Saturday, 16 December 2006

A New Kind of Christian - Brian McLaren



I have just finished Brian McLaren's A New Kind of Christian book. Brian McLaren is one of the key people in the Emergent Church movement. He is like the philosopher or sage of the movement. As such he cops a lot of criticism from those opposed to the Emergent movement.

This book is the first of a series where he explores some ideas through a story about a pastor in an evangalical church working through the issues that face many churches and many Christians. The story is essentially a conversation between Neo (Dan's new friend) and Dan (the pastor).

It is a very interesting and effective technique for looking at these issues.

There are a few key points that come out of the book for me. Whether they are in the book or whether I was just prompted to think about them... ah... I'm not sure. Anyway... here is a list...
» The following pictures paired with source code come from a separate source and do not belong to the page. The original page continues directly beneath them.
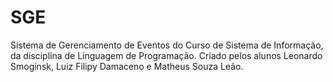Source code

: # SGE
Sistema de Gerenciamento de Eventos do Curso de Sistema de Informação, da disciplina de Linguagem de Programação.
Criado pelos alunos Leonardo Smoginsk, Luiz Filipy Damaceno e Matheus Souza Leão.
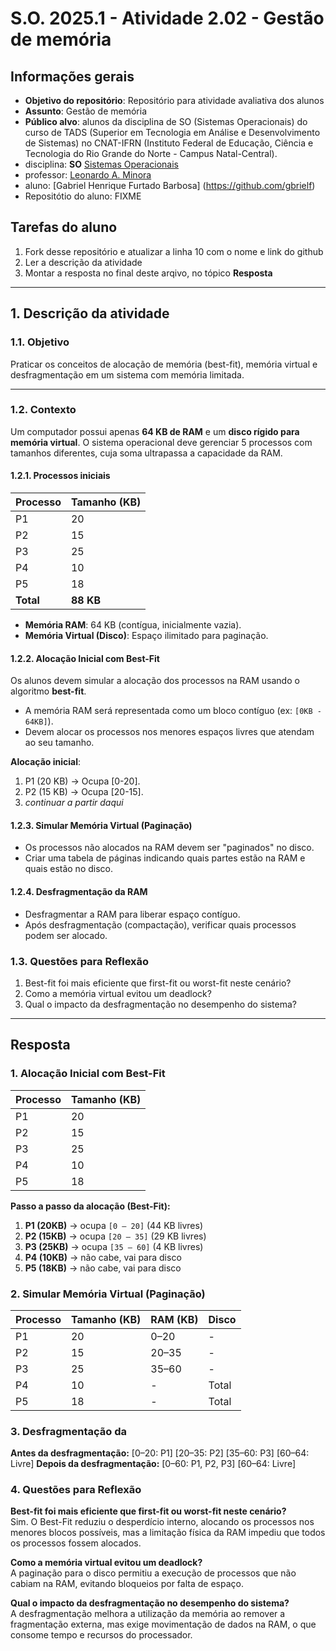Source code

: # S.O. 2025.1 - Atividade 2.02 - Gestão de memória

## Informações gerais

- **Objetivo do repositório**: Repositório para atividade avaliativa dos alunos
- **Assunto**: Gestão de memória
- **Público alvo**: alunos da disciplina de SO (Sistemas Operacionais) do curso de TADS (Superior em Tecnologia em Análise e Desenvolvimento de Sistemas) no CNAT-IFRN (Instituto Federal de Educação, Ciência e Tecnologia do Rio Grande do Norte - Campus Natal-Central).
- disciplina: **SO** [Sistemas Operacionais](https://github.com/sistemas-operacionais/)
- professor: [Leonardo A. Minora](https://github.com/leonardo-minora)
- aluno: [Gabriel Henrique Furtado Barbosa] (https://github.com/gbrielf)
- Repositótio do aluno: FIXME

## Tarefas do aluno
1. Fork desse repositório e atualizar a linha 10 com o nome e link do github
2. Ler a descrição da atividade
3. Montar a resposta no final deste arqivo, no tópico **Resposta**

---

## 1. Descrição da atividade
### 1.1. Objetivo
Praticar os conceitos de alocação de memória (best-fit), memória virtual e desfragmentação em um sistema com memória limitada.

---

### 1.2. Contexto
Um computador possui apenas **64 KB de RAM** e um **disco rígido para memória virtual**. O sistema operacional deve gerenciar 5 processos com tamanhos diferentes, cuja soma ultrapassa a capacidade da RAM.

#### 1.2.1. Processos iniciais

| Processo | Tamanho (KB) |
|----------|-------------|
| P1       | 20          |
| P2       | 15          |
| P3       | 25          |
| P4       | 10          |
| P5       | 18          |
| **Total**| **88 KB**   |

- **Memória RAM**: 64 KB (contígua, inicialmente vazia).  
- **Memória Virtual (Disco)**: Espaço ilimitado para paginação.

#### 1.2.2. Alocação Inicial com Best-Fit
Os alunos devem simular a alocação dos processos na RAM usando o algoritmo **best-fit**.  
- A memória RAM será representada como um bloco contíguo (ex: `[0KB - 64KB]`).  
- Devem alocar os processos nos menores espaços livres que atendam ao seu tamanho.  

**Alocação inicial**:  
1. P1 (20 KB) → Ocupa [0-20].  
2. P2 (15 KB) → Ocupa [20-15].  
3. _continuar a partir daqui_

#### 1.2.3. Simular Memória Virtual (Paginação)
- Os processos não alocados na RAM devem ser "paginados" no disco.  
- Criar uma tabela de páginas indicando quais partes estão na RAM e quais estão no disco.  

#### 1.2.4. Desfragmentação da RAM
- Desfragmentar a RAM para liberar espaço contíguo.
- Após desfragmentação (compactação), verificar quais processos podem ser alocado.  

### 1.3. Questões para Reflexão
1. Best-fit foi mais eficiente que first-fit ou worst-fit neste cenário?  
2. Como a memória virtual evitou um deadlock?  
3. Qual o impacto da desfragmentação no desempenho do sistema?  

---

## Resposta

### 1. Alocação Inicial com Best-Fit

| Processo | Tamanho (KB) |
|----------|--------------|
| P1       | 20           |
| P2       | 15           |
| P3       | 25           |
| P4       | 10           |
| P5       | 18           |

**Passo a passo da alocação (Best-Fit):**
1. **P1 (20KB)** → ocupa `[0 – 20]` (44 KB livres)
2. **P2 (15KB)** → ocupa `[20 – 35]` (29 KB livres)
3. **P3 (25KB)** → ocupa `[35 – 60]` (4 KB livres)
4. **P4 (10KB)** → não cabe, vai para disco
5. **P5 (18KB)** → não cabe, vai para disco

### 2. Simular Memória Virtual (Paginação)

| Processo | Tamanho (KB) | RAM (KB) | Disco |
|----------|--------------|----------|-------|
| P1       | 20           | 0–20     | -     |
| P2       | 15           | 20–35    | -     |
| P3       | 25           | 35–60    | -     |
| P4       | 10           | -        | Total |
| P5       | 18           | -        | Total |

### 3. Desfragmentação da 

**Antes da desfragmentação:** [0–20: P1] [20–35: P2] [35–60: P3] [60–64: Livre]
**Depois da desfragmentação:** [0–60: P1, P2, P3] [60–64: Livre]

 ### 4. Questões para Reflexão


**Best-fit foi mais eficiente que first-fit ou worst-fit neste cenário?**  
Sim. O Best-Fit reduziu o desperdício interno, alocando os processos nos menores blocos possíveis, mas a limitação física da RAM impediu que todos os processos fossem alocados.

**Como a memória virtual evitou um deadlock?**  
A paginação para o disco permitiu a execução de processos que não cabiam na RAM, evitando bloqueios por falta de espaço.

**Qual o impacto da desfragmentação no desempenho do sistema?**  
A desfragmentação melhora a utilização da memória ao remover a fragmentação externa, mas exige movimentação de dados na RAM, o que consome tempo e recursos do processador.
1. Brian makes a very good argument for our society and culture being in a time of transition from one paradigm to another. He says we are moving from a modern paradigm to the post-modern paradigm. Regardless of labels, I tend to agree with him.
2. Brian is woolly about hell. While there is some ambiguity in the Bible, there are some key understandings about hell. Primary amongst these is you don't want to be going there.
3. Brian is fully correct that we, as Christians, should stop focusing on obsure theology issues like hell, and focus on living the core of Jesus' teaching. I am personally fully convicted on this account.
4. Likewise, we should shift our focus from getting people into heaven and focus on being a blessing to the nations and let Jesus deal with the admissions policy into heaven. This applies particularly in our relationships with other religions and other denominations, which evangelical Christians have been not so flash in relating to.
5. One of the key aspects of the Christian message is connected to being in community and all that this entails. The more I think about it, groups like the Armish have got it right with thei focus on family and neighbours. That said we still need to connect into our wider communities.
6. There is a degree of wooliness in what Brian says about the Bible and what it states. I agree that there is a lot of the Bible that is best undertood in the form of stories and then into principles. I think that it is easy to swing too far though. Some stuff is just straight out statements.
7. Related to 4, we are far better to get on living as Jesus did/would than sitting around arguing about it. The difficult side of this is for people who teach at church. We don't just need to live it, we need to communicate it in an official "representative of Jesus" like manner and that is hard.
8. I fully agree that we should be finding ways of being one church, without dividing lines between denominations.

This is an interesting book. Brian is a gifted writer. And he is on to something about the shape of being Jesus in a new paradigm being quite different to what has gone on for the last 50 years.